╭──
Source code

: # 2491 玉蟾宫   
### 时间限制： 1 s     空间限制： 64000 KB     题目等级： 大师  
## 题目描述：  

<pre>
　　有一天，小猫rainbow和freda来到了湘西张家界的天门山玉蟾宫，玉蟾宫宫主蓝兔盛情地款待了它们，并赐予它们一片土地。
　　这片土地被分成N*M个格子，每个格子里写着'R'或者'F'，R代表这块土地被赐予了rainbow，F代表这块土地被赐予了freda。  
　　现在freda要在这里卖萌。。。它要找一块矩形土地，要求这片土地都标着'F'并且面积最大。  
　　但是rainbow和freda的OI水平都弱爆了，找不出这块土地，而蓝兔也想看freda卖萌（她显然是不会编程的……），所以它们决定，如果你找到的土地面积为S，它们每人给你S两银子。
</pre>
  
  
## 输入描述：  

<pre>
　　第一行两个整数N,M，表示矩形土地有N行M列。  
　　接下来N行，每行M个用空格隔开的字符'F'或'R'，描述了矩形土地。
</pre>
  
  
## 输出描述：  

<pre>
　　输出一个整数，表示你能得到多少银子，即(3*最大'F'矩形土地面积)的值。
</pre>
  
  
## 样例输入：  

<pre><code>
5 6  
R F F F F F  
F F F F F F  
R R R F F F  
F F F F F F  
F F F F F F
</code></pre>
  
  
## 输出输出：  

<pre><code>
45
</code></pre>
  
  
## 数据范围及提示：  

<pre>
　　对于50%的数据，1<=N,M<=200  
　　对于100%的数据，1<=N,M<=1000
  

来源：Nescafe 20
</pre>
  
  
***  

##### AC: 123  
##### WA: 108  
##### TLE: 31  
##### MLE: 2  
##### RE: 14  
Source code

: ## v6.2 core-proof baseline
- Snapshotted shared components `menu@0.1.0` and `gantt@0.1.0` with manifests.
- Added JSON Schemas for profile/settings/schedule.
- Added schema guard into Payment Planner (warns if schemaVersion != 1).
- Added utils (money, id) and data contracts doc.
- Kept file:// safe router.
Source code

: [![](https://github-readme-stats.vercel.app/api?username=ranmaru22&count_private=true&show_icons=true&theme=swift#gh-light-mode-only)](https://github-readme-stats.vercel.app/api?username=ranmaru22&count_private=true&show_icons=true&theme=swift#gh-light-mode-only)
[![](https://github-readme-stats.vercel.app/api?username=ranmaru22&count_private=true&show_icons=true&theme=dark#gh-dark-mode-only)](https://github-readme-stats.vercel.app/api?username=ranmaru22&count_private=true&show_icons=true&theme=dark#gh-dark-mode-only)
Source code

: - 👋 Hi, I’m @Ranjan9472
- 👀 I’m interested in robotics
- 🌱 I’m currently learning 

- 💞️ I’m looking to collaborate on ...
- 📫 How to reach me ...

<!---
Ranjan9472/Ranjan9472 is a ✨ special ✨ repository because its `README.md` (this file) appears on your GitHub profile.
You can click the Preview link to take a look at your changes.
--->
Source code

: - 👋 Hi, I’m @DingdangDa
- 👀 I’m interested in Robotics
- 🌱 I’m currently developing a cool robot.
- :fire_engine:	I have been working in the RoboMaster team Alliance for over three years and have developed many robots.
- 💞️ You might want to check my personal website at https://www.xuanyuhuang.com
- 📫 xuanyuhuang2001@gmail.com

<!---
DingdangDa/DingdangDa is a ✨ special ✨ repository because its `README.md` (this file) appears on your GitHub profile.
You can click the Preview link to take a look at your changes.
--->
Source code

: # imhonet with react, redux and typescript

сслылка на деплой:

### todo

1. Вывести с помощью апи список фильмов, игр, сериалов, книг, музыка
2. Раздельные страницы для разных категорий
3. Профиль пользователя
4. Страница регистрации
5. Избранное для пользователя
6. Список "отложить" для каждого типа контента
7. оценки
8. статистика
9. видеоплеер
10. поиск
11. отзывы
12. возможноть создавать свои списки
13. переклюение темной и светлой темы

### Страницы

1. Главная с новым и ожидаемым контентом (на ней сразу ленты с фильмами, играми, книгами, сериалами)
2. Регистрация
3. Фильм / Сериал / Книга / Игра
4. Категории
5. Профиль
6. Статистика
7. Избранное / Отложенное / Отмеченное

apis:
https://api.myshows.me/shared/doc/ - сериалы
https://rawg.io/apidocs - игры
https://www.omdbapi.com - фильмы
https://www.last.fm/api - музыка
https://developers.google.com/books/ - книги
╰──
Requirement:
Filter the entries down to the lines with the word "shared" in them.

Answer to this exercise:
- Snapshotted shared components `menu@0.1.0` and `gantt@0.1.0` with manifests.
https://api.myshows.me/shared/doc/ - сериалы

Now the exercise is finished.